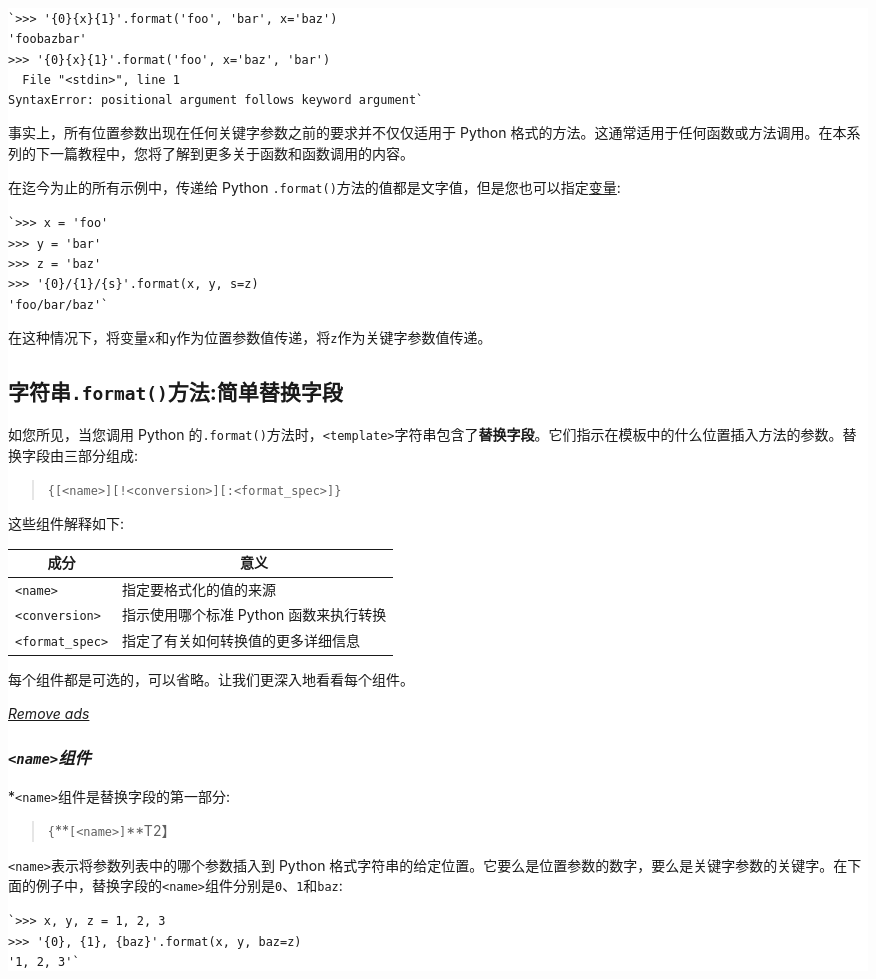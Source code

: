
 ```
`>>> '{0}{x}{1}'.format('foo', 'bar', x='baz')
'foobazbar'
>>> '{0}{x}{1}'.format('foo', x='baz', 'bar')
  File "<stdin>", line 1
SyntaxError: positional argument follows keyword argument` 
```

事实上，所有位置参数出现在任何关键字参数之前的要求并不仅仅适用于 Python 格式的方法。这通常适用于任何函数或方法调用。在本系列的下一篇教程中，您将了解到更多关于函数和函数调用的内容。

在迄今为止的所有示例中，传递给 Python `.format()`方法的值都是文字值，但是您也可以指定[变量](https://realpython.com/python-variables/):

>>>

```
`>>> x = 'foo'
>>> y = 'bar'
>>> z = 'baz'
>>> '{0}/{1}/{s}'.format(x, y, s=z)
'foo/bar/baz'` 
```

在这种情况下，将变量`x`和`y`作为位置参数值传递，将`z`作为关键字参数值传递。

## 字符串`.format()`方法:简单替换字段

如您所见，当您调用 Python 的`.format()`方法时，`<template>`字符串包含了**替换字段**。它们指示在模板中的什么位置插入方法的参数。替换字段由三部分组成:

> `{[<name>][!<conversion>][:<format_spec>]}`

这些组件解释如下:

| 成分 | 意义 |
| --- | --- |
| `<name>` | 指定要格式化的值的来源 |
| `<conversion>` | 指示使用哪个标准 Python 函数来执行转换 |
| `<format_spec>` | 指定了有关如何转换值的更多详细信息 |

每个组件都是可选的，可以省略。让我们更深入地看看每个组件。

[*Remove ads*](/account/join/)

### *`<name>`组件*

 *`<name>`组件是替换字段的第一部分:

> `{`**`[<name>]`**T2】

`<name>`表示将参数列表中的哪个参数插入到 Python 格式字符串的给定位置。它要么是位置参数的数字，要么是关键字参数的关键字。在下面的例子中，替换字段的`<name>`组件分别是`0`、`1`和`baz`:

>>>

```
`>>> x, y, z = 1, 2, 3
>>> '{0}, {1}, {baz}'.format(x, y, baz=z)
'1, 2, 3'` 
```
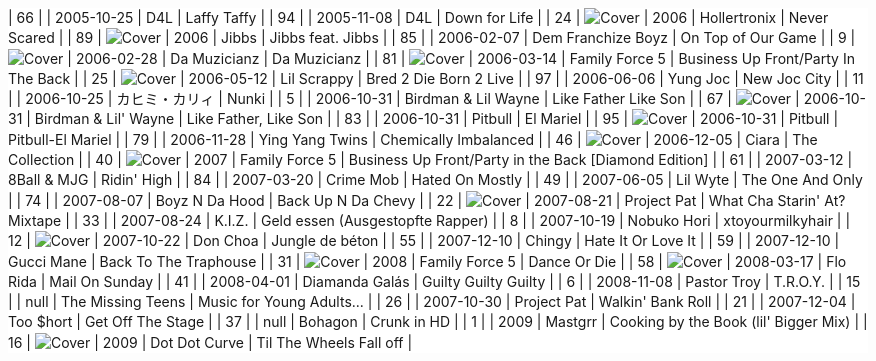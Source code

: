 | 66 |  | 2005-10-25 | D4L | Laffy Taffy |
| 94 |  | 2005-11-08 | D4L | Down for Life |
| 24 | ![Cover](https://i.discogs.com/ELFvElDrlIXghBi9OPEYieAHWanb0INl3RpM_7bvoMI/rs:fit/g:sm/q:40/h:150/w:150/czM6Ly9kaXNjb2dz/LWRhdGFiYXNlLWlt/YWdlcy9SLTc1MTkx/OS0xMTYzMjEwNzIz/LmpwZWc.jpeg) | 2006 | Hollertronix | Never Scared |
| 89 | ![Cover](https://i.discogs.com/SNq-5IMIZnYqkaKUKtPabkb8vEtOziQ269_4hAK_uuk/rs:fit/g:sm/q:40/h:150/w:150/czM6Ly9kaXNjb2dz/LWRhdGFiYXNlLWlt/YWdlcy9SLTEzMzU3/MzItMTQzMDYxMzE3/OS01NDQ1LmpwZWc.jpeg) | 2006 | Jibbs | Jibbs feat. Jibbs |
| 85 |  | 2006-02-07 | Dem Franchize Boyz | On Top of Our Game |
| 9 | ![Cover](https://i.discogs.com/qW37fraTQW2KwGmOqew0BpNQ2w2sVj1vrYBZ43Lmbyo/rs:fit/g:sm/q:40/h:150/w:150/czM6Ly9kaXNjb2dz/LWRhdGFiYXNlLWlt/YWdlcy9SLTEzOTYy/NzUtMTQzNDIzMDI1/NC01MTYwLmpwZWc.jpeg) | 2006-02-28 | Da Muzicianz | Da Muzicianz |
| 81 | ![Cover](https://i.discogs.com/qrNqR8Svfz9V1fUlFpfEcUSinrP8OV_v3K9BrKnedRU/rs:fit/g:sm/q:40/h:150/w:150/czM6Ly9kaXNjb2dz/LWRhdGFiYXNlLWlt/YWdlcy9SLTc5NTI5/OC0xMTU5NjQ2NzY3/LmpwZWc.jpeg) | 2006-03-14 | Family Force 5 | Business Up Front/Party In The Back |
| 25 | ![Cover](https://i.discogs.com/EXYPf3SQtOdCMru3D1ZC82ly_QmwQHVS2ksMHgSr4Y0/rs:fit/g:sm/q:40/h:150/w:150/czM6Ly9kaXNjb2dz/LWRhdGFiYXNlLWlt/YWdlcy9SLTkzNTYx/MjItMTQ3OTE1Nzkx/My02ODM0LmpwZWc.jpeg) | 2006-05-12 | Lil Scrappy | Bred 2 Die Born 2 Live |
| 97 |  | 2006-06-06 | Yung Joc | New Joc City |
| 11 |  | 2006-10-25 | カヒミ・カリィ | Nunki |
| 5 |  | 2006-10-31 | Birdman &amp; Lil Wayne | Like Father Like Son |
| 67 | ![Cover](https://i.discogs.com/moxmDLqx1qCXQpAx_tboMal0DSsmuNl9h1KD7dCVJxk/rs:fit/g:sm/q:40/h:150/w:150/czM6Ly9kaXNjb2dz/LWRhdGFiYXNlLWlt/YWdlcy9SLTEzMzUw/ODQtMTU2Mzk5MTk2/MS0yNjQ4LmpwZWc.jpeg) | 2006-10-31 | Birdman &amp; Lil' Wayne | Like Father, Like Son |
| 83 |  | 2006-10-31 | Pitbull | El Mariel |
| 95 | ![Cover](https://i.discogs.com/pyMSMxDvp_LcBhCU2j7DJDjemJBwlmleDMxufJYlf9c/rs:fit/g:sm/q:40/h:150/w:150/czM6Ly9kaXNjb2dz/LWRhdGFiYXNlLWlt/YWdlcy9SLTEzODA2/MDYtMTI1NDc2NDA0/MS5qcGVn.jpeg) | 2006-10-31 | Pitbull | Pitbull-El Mariel |
| 79 |  | 2006-11-28 | Ying Yang Twins | Chemically Imbalanced |
| 46 | ![Cover](https://i.discogs.com/sUbrJTTdTKrwJrfy4jZaG0d-dZQZIv_o5MjlYFLizrg/rs:fit/g:sm/q:40/h:150/w:150/czM6Ly9kaXNjb2dz/LWRhdGFiYXNlLWlt/YWdlcy9SLTExMjcz/MTctMTU5MTgyMDAy/NS0zNjMzLmpwZWc.jpeg) | 2006-12-05 | Ciara | The Collection |
| 40 | ![Cover](https://i.discogs.com/95LZm2ESyaLhl4gRyG1GmskxpoDS_yxY6jBfNnso6DM/rs:fit/g:sm/q:40/h:150/w:150/czM6Ly9kaXNjb2dz/LWRhdGFiYXNlLWlt/YWdlcy9SLTM2Mzk1/NjctMTMzODQzNDUz/OS03MTYyLmpwZWc.jpeg) | 2007 | Family Force 5 | Business Up Front/Party in the Back [Diamond Edition] |
| 61 |  | 2007-03-12 | 8Ball &amp; MJG | Ridin' High |
| 84 |  | 2007-03-20 | Crime Mob | Hated On Mostly |
| 49 |  | 2007-06-05 | Lil Wyte | The One And Only |
| 74 |  | 2007-08-07 | Boyz N Da Hood | Back Up N Da Chevy |
| 22 | ![Cover](https://i.discogs.com/2YhPu--p_jrwExPNvoxA0LA5-DljZSpaKQMLE-hqNA4/rs:fit/g:sm/q:40/h:150/w:150/czM6Ly9kaXNjb2dz/LWRhdGFiYXNlLWlt/YWdlcy9SLTgxMTQw/NjQtMTQ1NTM5NjQ3/Ny00NzA5LmpwZWc.jpeg) | 2007-08-21 | Project Pat | What Cha Starin' At? Mixtape |
| 33 |  | 2007-08-24 | K.I.Z. | Geld essen (Ausgestopfte Rapper) |
| 8 |  | 2007-10-19 | Nobuko Hori | xtoyourmilkyhair |
| 12 | ![Cover](https://i.discogs.com/Vnv0PTr9_QzhQu3exejrh9U2HiLwRbQ0wRKoVyRgv9Q/rs:fit/g:sm/q:40/h:150/w:150/czM6Ly9kaXNjb2dz/LWRhdGFiYXNlLWlt/YWdlcy9SLTExNDgw/Mjk1LTE1MTcwODAy/NzItNTk2OS5qcGVn.jpeg) | 2007-10-22 | Don Choa | Jungle de béton |
| 55 |  | 2007-12-10 | Chingy | Hate It Or Love It |
| 59 |  | 2007-12-10 | Gucci Mane | Back To The Traphouse |
| 31 | ![Cover](https://lastfm.freetls.fastly.net/i/u/34s/0b6655727e100eec8a32a701e619ff52.png) | 2008 | Family Force 5 | Dance Or Die |
| 58 | ![Cover](https://i.discogs.com/MDBPRBSgWouttTOaiIwLd87MZCuAXNpwi0AREXuRPLc/rs:fit/g:sm/q:40/h:150/w:150/czM6Ly9kaXNjb2dz/LWRhdGFiYXNlLWlt/YWdlcy9SLTEyODk2/ODctMTQ0MjgzODU3/MC0xNTQwLmpwZWc.jpeg) | 2008-03-17 | Flo Rida | Mail On Sunday |
| 41 |  | 2008-04-01 | Diamanda Galás | Guilty Guilty Guilty |
| 6 |  | 2008-11-08 | Pastor Troy | T.R.O.Y. |
| 15 |  | null | The Missing Teens | Music for Young Adults... |
| 26 |  | 2007-10-30 | Project Pat | Walkin' Bank Roll |
| 21 |  | 2007-12-04 | Too $hort | Get Off The Stage |
| 37 |  | null | Bohagon | Crunk in HD |
| 1 |  | 2009 | Mastgrr | Cooking by the Book (lil' Bigger Mix) |
| 16 | ![Cover](https://i.discogs.com/AR5t8h4HvVTO5aPkcu9GoniYBgoUs7xkH5FjgV0REaU/rs:fit/g:sm/q:40/h:150/w:150/czM6Ly9kaXNjb2dz/LWRhdGFiYXNlLWlt/YWdlcy9SLTYzMDAw/OTQtMTU5NTEwMzg4/Ny04NzQ3LmpwZWc.jpeg) | 2009 | Dot Dot Curve | Til The Wheels Fall off |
————
— What you need to do —
Give the lines exactly, from the first line of the entries to the line with "Muzicianz | Da Muzicianz |", both ends included. Skip the pictures.

— Reply —
Source code

:
 ```
`>>> '{0}{x}{1}'.format('foo', 'bar', x='baz')
'foobazbar'
>>> '{0}{x}{1}'.format('foo', x='baz', 'bar')
  File "<stdin>", line 1
SyntaxError: positional argument follows keyword argument` 
```

事实上，所有位置参数出现在任何关键字参数之前的要求并不仅仅适用于 Python 格式的方法。这通常适用于任何函数或方法调用。在本系列的下一篇教程中，您将了解到更多关于函数和函数调用的内容。

在迄今为止的所有示例中，传递给 Python `.format()`方法的值都是文字值，但是您也可以指定[变量](https://realpython.com/python-variables/):

>>>

```
`>>> x = 'foo'
>>> y = 'bar'
>>> z = 'baz'
>>> '{0}/{1}/{s}'.format(x, y, s=z)
'foo/bar/baz'` 
```

在这种情况下，将变量`x`和`y`作为位置参数值传递，将`z`作为关键字参数值传递。

## 字符串`.format()`方法:简单替换字段

如您所见，当您调用 Python 的`.format()`方法时，`<template>`字符串包含了**替换字段**。它们指示在模板中的什么位置插入方法的参数。替换字段由三部分组成:

> `{[<name>][!<conversion>][:<format_spec>]}`

这些组件解释如下:

| 成分 | 意义 |
| --- | --- |
| `<name>` | 指定要格式化的值的来源 |
| `<conversion>` | 指示使用哪个标准 Python 函数来执行转换 |
| `<format_spec>` | 指定了有关如何转换值的更多详细信息 |

每个组件都是可选的，可以省略。让我们更深入地看看每个组件。

[*Remove ads*](/account/join/)

### *`<name>`组件*

 *`<name>`组件是替换字段的第一部分:

> `{`**`[<name>]`**T2】

`<name>`表示将参数列表中的哪个参数插入到 Python 格式字符串的给定位置。它要么是位置参数的数字，要么是关键字参数的关键字。在下面的例子中，替换字段的`<name>`组件分别是`0`、`1`和`baz`:

>>>

```
`>>> x, y, z = 1, 2, 3
>>> '{0}, {1}, {baz}'.format(x, y, baz=z)
'1, 2, 3'` 
```
Source code

: | 66 |  | 2005-10-25 | D4L | Laffy Taffy |
| 94 |  | 2005-11-08 | D4L | Down for Life |
| 24 | ![Cover](https://i.discogs.com/ELFvElDrlIXghBi9OPEYieAHWanb0INl3RpM_7bvoMI/rs:fit/g:sm/q:40/h:150/w:150/czM6Ly9kaXNjb2dz/LWRhdGFiYXNlLWlt/YWdlcy9SLTc1MTkx/OS0xMTYzMjEwNzIz/LmpwZWc.jpeg) | 2006 | Hollertronix | Never Scared |
| 89 | ![Cover](https://i.discogs.com/SNq-5IMIZnYqkaKUKtPabkb8vEtOziQ269_4hAK_uuk/rs:fit/g:sm/q:40/h:150/w:150/czM6Ly9kaXNjb2dz/LWRhdGFiYXNlLWlt/YWdlcy9SLTEzMzU3/MzItMTQzMDYxMzE3/OS01NDQ1LmpwZWc.jpeg) | 2006 | Jibbs | Jibbs feat. Jibbs |
| 85 |  | 2006-02-07 | Dem Franchize Boyz | On Top of Our Game |
| 9 | ![Cover](https://i.discogs.com/qW37fraTQW2KwGmOqew0BpNQ2w2sVj1vrYBZ43Lmbyo/rs:fit/g:sm/q:40/h:150/w:150/czM6Ly9kaXNjb2dz/LWRhdGFiYXNlLWlt/YWdlcy9SLTEzOTYy/NzUtMTQzNDIzMDI1/NC01MTYwLmpwZWc.jpeg) | 2006-02-28 | Da Muzicianz | Da Muzicianz |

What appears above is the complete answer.